(PROBLEM TO SOLVE)
An exact reproduction of the entries is needed. Keep all pictures out of it.

■ ■ ■ ■ ■ ■ ■

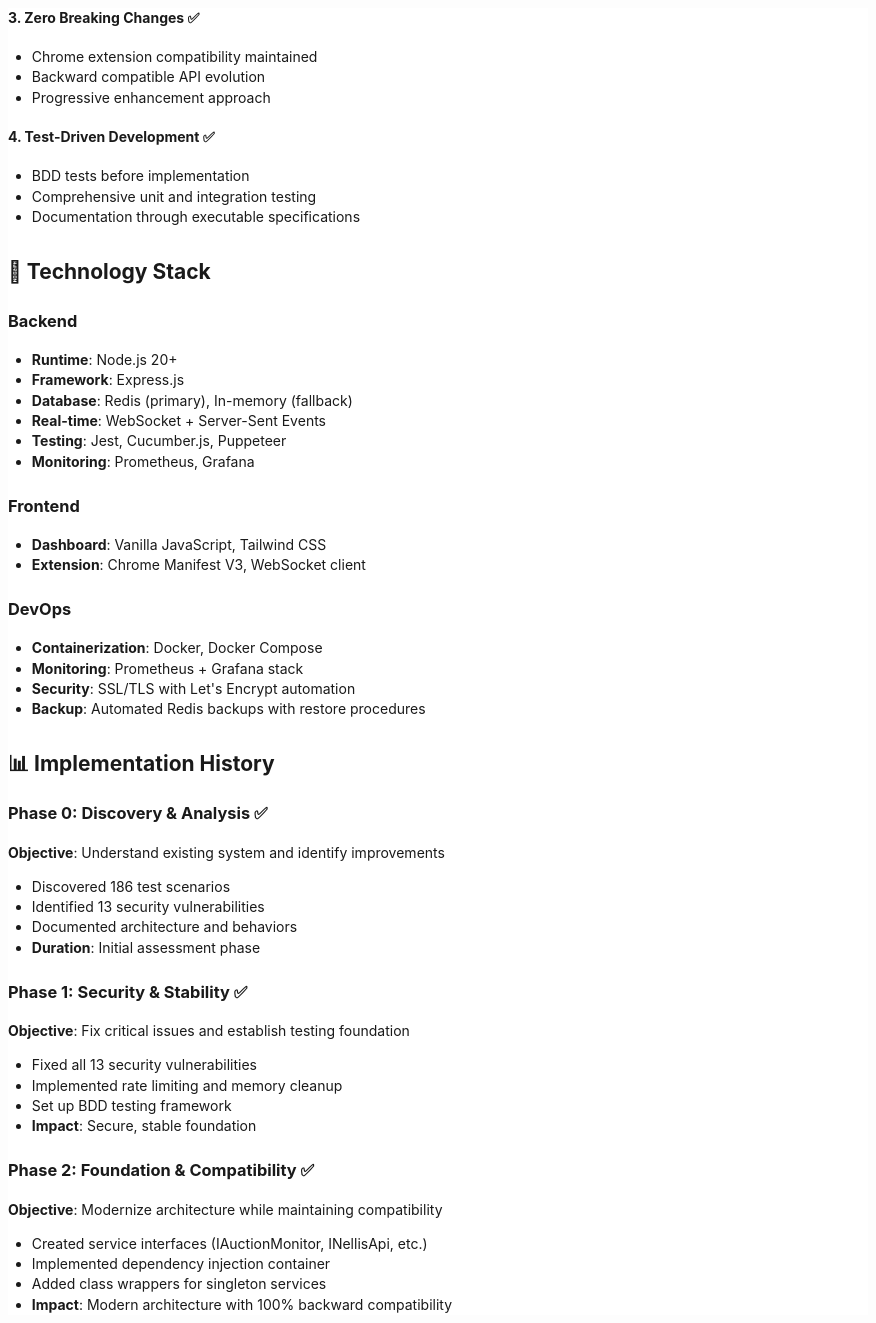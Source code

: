#### 3. Zero Breaking Changes ✅
- Chrome extension compatibility maintained
- Backward compatible API evolution
- Progressive enhancement approach

#### 4. Test-Driven Development ✅
- BDD tests before implementation
- Comprehensive unit and integration testing
- Documentation through executable specifications

## 🚀 Technology Stack

### Backend
- **Runtime**: Node.js 20+
- **Framework**: Express.js
- **Database**: Redis (primary), In-memory (fallback)
- **Real-time**: WebSocket + Server-Sent Events
- **Testing**: Jest, Cucumber.js, Puppeteer
- **Monitoring**: Prometheus, Grafana

### Frontend
- **Dashboard**: Vanilla JavaScript, Tailwind CSS
- **Extension**: Chrome Manifest V3, WebSocket client

### DevOps
- **Containerization**: Docker, Docker Compose
- **Monitoring**: Prometheus + Grafana stack
- **Security**: SSL/TLS with Let's Encrypt automation
- **Backup**: Automated Redis backups with restore procedures

## 📊 Implementation History

### Phase 0: Discovery & Analysis ✅
**Objective**: Understand existing system and identify improvements
- Discovered 186 test scenarios
- Identified 13 security vulnerabilities  
- Documented architecture and behaviors
- **Duration**: Initial assessment phase

### Phase 1: Security & Stability ✅
**Objective**: Fix critical issues and establish testing foundation
- Fixed all 13 security vulnerabilities
- Implemented rate limiting and memory cleanup
- Set up BDD testing framework
- **Impact**: Secure, stable foundation

### Phase 2: Foundation & Compatibility ✅  
**Objective**: Modernize architecture while maintaining compatibility
- Created service interfaces (IAuctionMonitor, INellisApi, etc.)
- Implemented dependency injection container
- Added class wrappers for singleton services
- **Impact**: Modern architecture with 100% backward compatibility
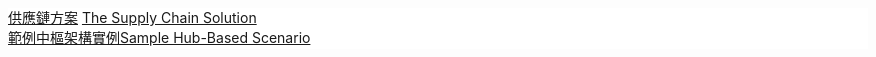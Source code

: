  <span data-ttu-id="753b9-214">[供應鏈方案](../../adapters-and-accelerators/accelerator-rosettanet/the-supply-chain-solution.md) </span><span class="sxs-lookup"><span data-stu-id="753b9-214">[The Supply Chain Solution](../../adapters-and-accelerators/accelerator-rosettanet/the-supply-chain-solution.md) </span></span>  
 [<span data-ttu-id="753b9-215">範例中樞架構實例</span><span class="sxs-lookup"><span data-stu-id="753b9-215">Sample Hub-Based Scenario</span></span>](../../adapters-and-accelerators/accelerator-rosettanet/sample-hub-based-scenario.md)
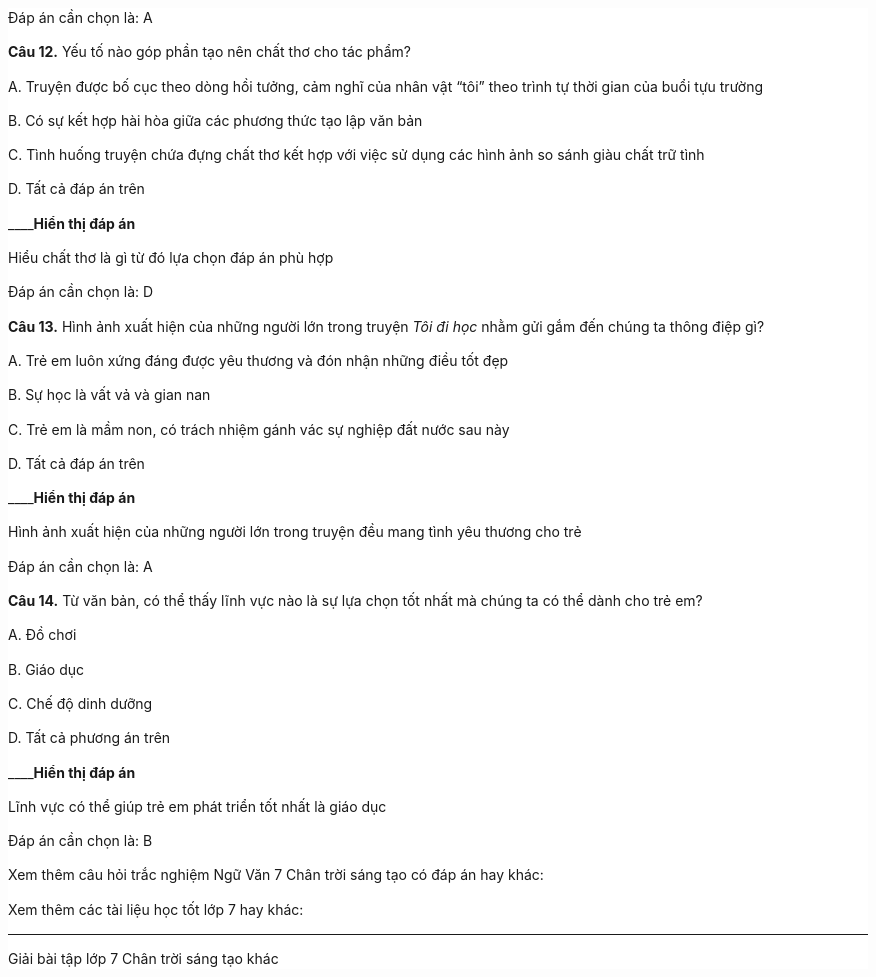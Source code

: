 Đáp án cần chọn là: A

**Câu 12.** Yếu tố nào góp phần tạo nên chất thơ cho tác phẩm?

A. Truyện được bố cục theo dòng hồi tưởng, cảm nghĩ của nhân vật “tôi” theo trình tự thời gian của buổi tựu trường

B. Có sự kết hợp hài hòa giữa các phương thức tạo lập văn bản

C. Tình huống truyện chứa đựng chất thơ kết hợp với việc sử dụng các hình ảnh so sánh giàu chất trữ tình

D. Tất cả đáp án trên

____**Hiển thị đáp án**

Hiểu chất thơ là gì từ đó lựa chọn đáp án phù hợp

Đáp án cần chọn là: D

**Câu 13.** Hình ảnh xuất hiện của những người lớn trong truyện  _Tôi đi học_ nhằm gửi gắm đến chúng ta thông điệp gì?

A. Trẻ em luôn xứng đáng được yêu thương và đón nhận những điều tốt đẹp

B. Sự học là vất vả và gian nan

C. Trẻ em là mầm non, có trách nhiệm gánh vác sự nghiệp đất nước sau này

D. Tất cả đáp án trên

____**Hiển thị đáp án**

Hình ảnh xuất hiện của những người lớn trong truyện đều mang tình yêu thương cho trẻ

Đáp án cần chọn là: A

**Câu 14.** Từ văn bản, có thể thấy lĩnh vực nào là sự lựa chọn tốt nhất mà chúng ta có thể dành cho trẻ em?

A. Đồ chơi

B. Giáo dục

C. Chế độ dinh dưỡng

D. Tất cả phương án trên

____**Hiển thị đáp án**

Lĩnh vực có thể giúp trẻ em phát triển tốt nhất là giáo dục

Đáp án cần chọn là: B

Xem thêm câu hỏi trắc nghiệm Ngữ Văn 7 Chân trời sáng tạo có đáp án hay khác:

Xem thêm các tài liệu học tốt lớp 7 hay khác:

* * *

Giải bài tập lớp 7 Chân trời sáng tạo khác
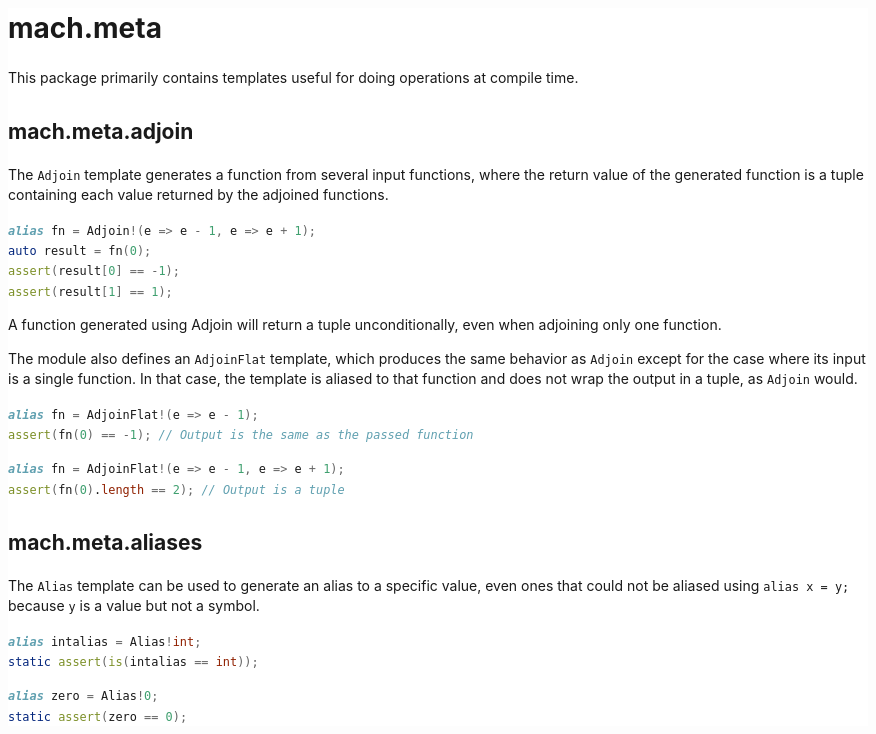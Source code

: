 # mach.meta


This package primarily contains templates useful for doing operations at
compile time.


## mach.meta.adjoin


The `Adjoin` template generates a function from several input functions,
where the return value of the generated function is a tuple containing each
value returned by the adjoined functions.

``` D
alias fn = Adjoin!(e => e - 1, e => e + 1);
auto result = fn(0);
assert(result[0] == -1);
assert(result[1] == 1);
```


A function generated using Adjoin will return a tuple unconditionally, even
when adjoining only one function.

The module also defines an `AdjoinFlat` template, which produces the same
behavior as `Adjoin` except for the case where its input is a single function.
In that case, the template is aliased to that function and does not wrap the
output in a tuple, as `Adjoin` would.

``` D
alias fn = AdjoinFlat!(e => e - 1);
assert(fn(0) == -1); // Output is the same as the passed function
```

``` D
alias fn = AdjoinFlat!(e => e - 1, e => e + 1);
assert(fn(0).length == 2); // Output is a tuple
```


## mach.meta.aliases


The `Alias` template can be used to generate an alias to a specific value,
even ones that could not be aliased using `alias x = y;` because `y` is a value
but not a symbol.

``` D
alias intalias = Alias!int;
static assert(is(intalias == int));
```

``` D
alias zero = Alias!0;
static assert(zero == 0);
```
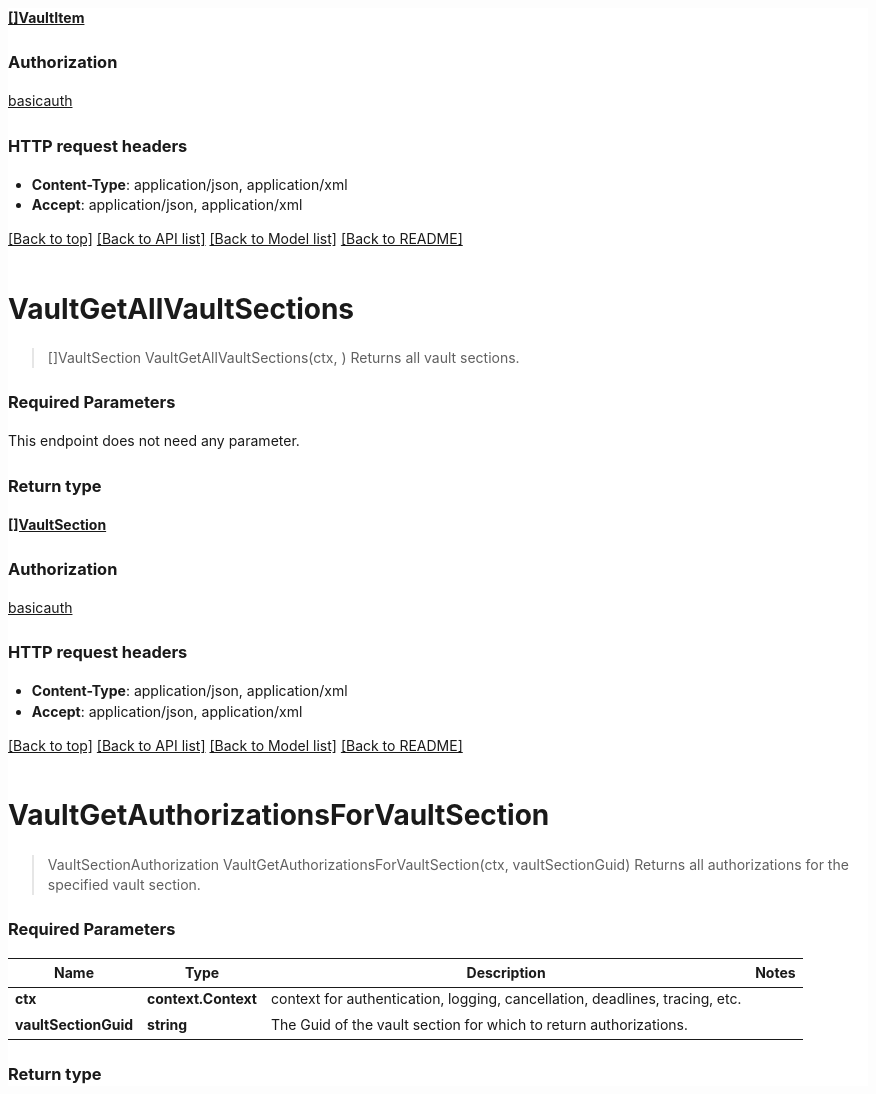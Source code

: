 [**[]VaultItem**](VaultItem.md)

### Authorization

[basicauth](../README.md#basicauth)

### HTTP request headers

 - **Content-Type**: application/json, application/xml
 - **Accept**: application/json, application/xml

[[Back to top]](#) [[Back to API list]](../README.md#documentation-for-api-endpoints) [[Back to Model list]](../README.md#documentation-for-models) [[Back to README]](../README.md)

# **VaultGetAllVaultSections**
> []VaultSection VaultGetAllVaultSections(ctx, )
Returns all vault sections.

### Required Parameters
This endpoint does not need any parameter.

### Return type

[**[]VaultSection**](VaultSection.md)

### Authorization

[basicauth](../README.md#basicauth)

### HTTP request headers

 - **Content-Type**: application/json, application/xml
 - **Accept**: application/json, application/xml

[[Back to top]](#) [[Back to API list]](../README.md#documentation-for-api-endpoints) [[Back to Model list]](../README.md#documentation-for-models) [[Back to README]](../README.md)

# **VaultGetAuthorizationsForVaultSection**
> VaultSectionAuthorization VaultGetAuthorizationsForVaultSection(ctx, vaultSectionGuid)
Returns all authorizations for the specified vault section.

### Required Parameters

Name | Type | Description  | Notes
------------- | ------------- | ------------- | -------------
 **ctx** | **context.Context** | context for authentication, logging, cancellation, deadlines, tracing, etc.
  **vaultSectionGuid** | **string**| The Guid of the vault section for which to return authorizations. | 

### Return type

■ ■ ■ ■ ■ ■ ■

(RESPONSE TO THIS EXERCISE)
Source code

:#### 3. Zero Breaking Changes ✅
- Chrome extension compatibility maintained
- Backward compatible API evolution
- Progressive enhancement approach

#### 4. Test-Driven Development ✅
- BDD tests before implementation
- Comprehensive unit and integration testing
- Documentation through executable specifications

## 🚀 Technology Stack

### Backend
- **Runtime**: Node.js 20+
- **Framework**: Express.js
- **Database**: Redis (primary), In-memory (fallback)
- **Real-time**: WebSocket + Server-Sent Events
- **Testing**: Jest, Cucumber.js, Puppeteer
- **Monitoring**: Prometheus, Grafana

### Frontend
- **Dashboard**: Vanilla JavaScript, Tailwind CSS
- **Extension**: Chrome Manifest V3, WebSocket client

### DevOps
- **Containerization**: Docker, Docker Compose
- **Monitoring**: Prometheus + Grafana stack
- **Security**: SSL/TLS with Let's Encrypt automation
- **Backup**: Automated Redis backups with restore procedures

## 📊 Implementation History

### Phase 0: Discovery & Analysis ✅
**Objective**: Understand existing system and identify improvements
- Discovered 186 test scenarios
- Identified 13 security vulnerabilities  
- Documented architecture and behaviors
- **Duration**: Initial assessment phase

### Phase 1: Security & Stability ✅
**Objective**: Fix critical issues and establish testing foundation
- Fixed all 13 security vulnerabilities
- Implemented rate limiting and memory cleanup
- Set up BDD testing framework
- **Impact**: Secure, stable foundation

### Phase 2: Foundation & Compatibility ✅  
**Objective**: Modernize architecture while maintaining compatibility
- Created service interfaces (IAuctionMonitor, INellisApi, etc.)
- Implemented dependency injection container
- Added class wrappers for singleton services
- **Impact**: Modern architecture with 100% backward compatibility
Source code

:  <span data-ttu-id="753b9-214">[供應鏈方案](../../adapters-and-accelerators/accelerator-rosettanet/the-supply-chain-solution.md) </span><span class="sxs-lookup"><span data-stu-id="753b9-214">[The Supply Chain Solution](../../adapters-and-accelerators/accelerator-rosettanet/the-supply-chain-solution.md) </span></span>  
 [<span data-ttu-id="753b9-215">範例中樞架構實例</span><span class="sxs-lookup"><span data-stu-id="753b9-215">Sample Hub-Based Scenario</span></span>](../../adapters-and-accelerators/accelerator-rosettanet/sample-hub-based-scenario.md)
Source code

: Đáp án cần chọn là: A

**Câu 12.** Yếu tố nào góp phần tạo nên chất thơ cho tác phẩm?

A. Truyện được bố cục theo dòng hồi tưởng, cảm nghĩ của nhân vật “tôi” theo trình tự thời gian của buổi tựu trường

B. Có sự kết hợp hài hòa giữa các phương thức tạo lập văn bản

C. Tình huống truyện chứa đựng chất thơ kết hợp với việc sử dụng các hình ảnh so sánh giàu chất trữ tình

D. Tất cả đáp án trên

____**Hiển thị đáp án**

Hiểu chất thơ là gì từ đó lựa chọn đáp án phù hợp

Đáp án cần chọn là: D

**Câu 13.** Hình ảnh xuất hiện của những người lớn trong truyện  _Tôi đi học_ nhằm gửi gắm đến chúng ta thông điệp gì?

A. Trẻ em luôn xứng đáng được yêu thương và đón nhận những điều tốt đẹp

B. Sự học là vất vả và gian nan

C. Trẻ em là mầm non, có trách nhiệm gánh vác sự nghiệp đất nước sau này

D. Tất cả đáp án trên

____**Hiển thị đáp án**

Hình ảnh xuất hiện của những người lớn trong truyện đều mang tình yêu thương cho trẻ

Đáp án cần chọn là: A

**Câu 14.** Từ văn bản, có thể thấy lĩnh vực nào là sự lựa chọn tốt nhất mà chúng ta có thể dành cho trẻ em?

A. Đồ chơi

B. Giáo dục

C. Chế độ dinh dưỡng

D. Tất cả phương án trên

____**Hiển thị đáp án**

Lĩnh vực có thể giúp trẻ em phát triển tốt nhất là giáo dục

Đáp án cần chọn là: B

Xem thêm câu hỏi trắc nghiệm Ngữ Văn 7 Chân trời sáng tạo có đáp án hay khác:

Xem thêm các tài liệu học tốt lớp 7 hay khác:

* * *

Giải bài tập lớp 7 Chân trời sáng tạo khác
Source code

: # mach.meta


This package primarily contains templates useful for doing operations at
compile time.


## mach.meta.adjoin


The `Adjoin` template generates a function from several input functions,
where the return value of the generated function is a tuple containing each
value returned by the adjoined functions.

``` D
alias fn = Adjoin!(e => e - 1, e => e + 1);
auto result = fn(0);
assert(result[0] == -1);
assert(result[1] == 1);
```


A function generated using Adjoin will return a tuple unconditionally, even
when adjoining only one function.

The module also defines an `AdjoinFlat` template, which produces the same
behavior as `Adjoin` except for the case where its input is a single function.
In that case, the template is aliased to that function and does not wrap the
output in a tuple, as `Adjoin` would.

``` D
alias fn = AdjoinFlat!(e => e - 1);
assert(fn(0) == -1); // Output is the same as the passed function
```

``` D
alias fn = AdjoinFlat!(e => e - 1, e => e + 1);
assert(fn(0).length == 2); // Output is a tuple
```


## mach.meta.aliases


The `Alias` template can be used to generate an alias to a specific value,
even ones that could not be aliased using `alias x = y;` because `y` is a value
but not a symbol.

``` D
alias intalias = Alias!int;
static assert(is(intalias == int));
```

``` D
alias zero = Alias!0;
static assert(zero == 0);
```
Source code

: [**[]VaultItem**](VaultItem.md)

### Authorization

[basicauth](../README.md#basicauth)

### HTTP request headers

 - **Content-Type**: application/json, application/xml
 - **Accept**: application/json, application/xml

[[Back to top]](#) [[Back to API list]](../README.md#documentation-for-api-endpoints) [[Back to Model list]](../README.md#documentation-for-models) [[Back to README]](../README.md)

# **VaultGetAllVaultSections**
> []VaultSection VaultGetAllVaultSections(ctx, )
Returns all vault sections.

### Required Parameters
This endpoint does not need any parameter.

### Return type

[**[]VaultSection**](VaultSection.md)

### Authorization

[basicauth](../README.md#basicauth)

### HTTP request headers

 - **Content-Type**: application/json, application/xml
 - **Accept**: application/json, application/xml

[[Back to top]](#) [[Back to API list]](../README.md#documentation-for-api-endpoints) [[Back to Model list]](../README.md#documentation-for-models) [[Back to README]](../README.md)

# **VaultGetAuthorizationsForVaultSection**
> VaultSectionAuthorization VaultGetAuthorizationsForVaultSection(ctx, vaultSectionGuid)
Returns all authorizations for the specified vault section.

### Required Parameters

Name | Type | Description  | Notes
------------- | ------------- | ------------- | -------------
 **ctx** | **context.Context** | context for authentication, logging, cancellation, deadlines, tracing, etc.
  **vaultSectionGuid** | **string**| The Guid of the vault section for which to return authorizations. | 

### Return type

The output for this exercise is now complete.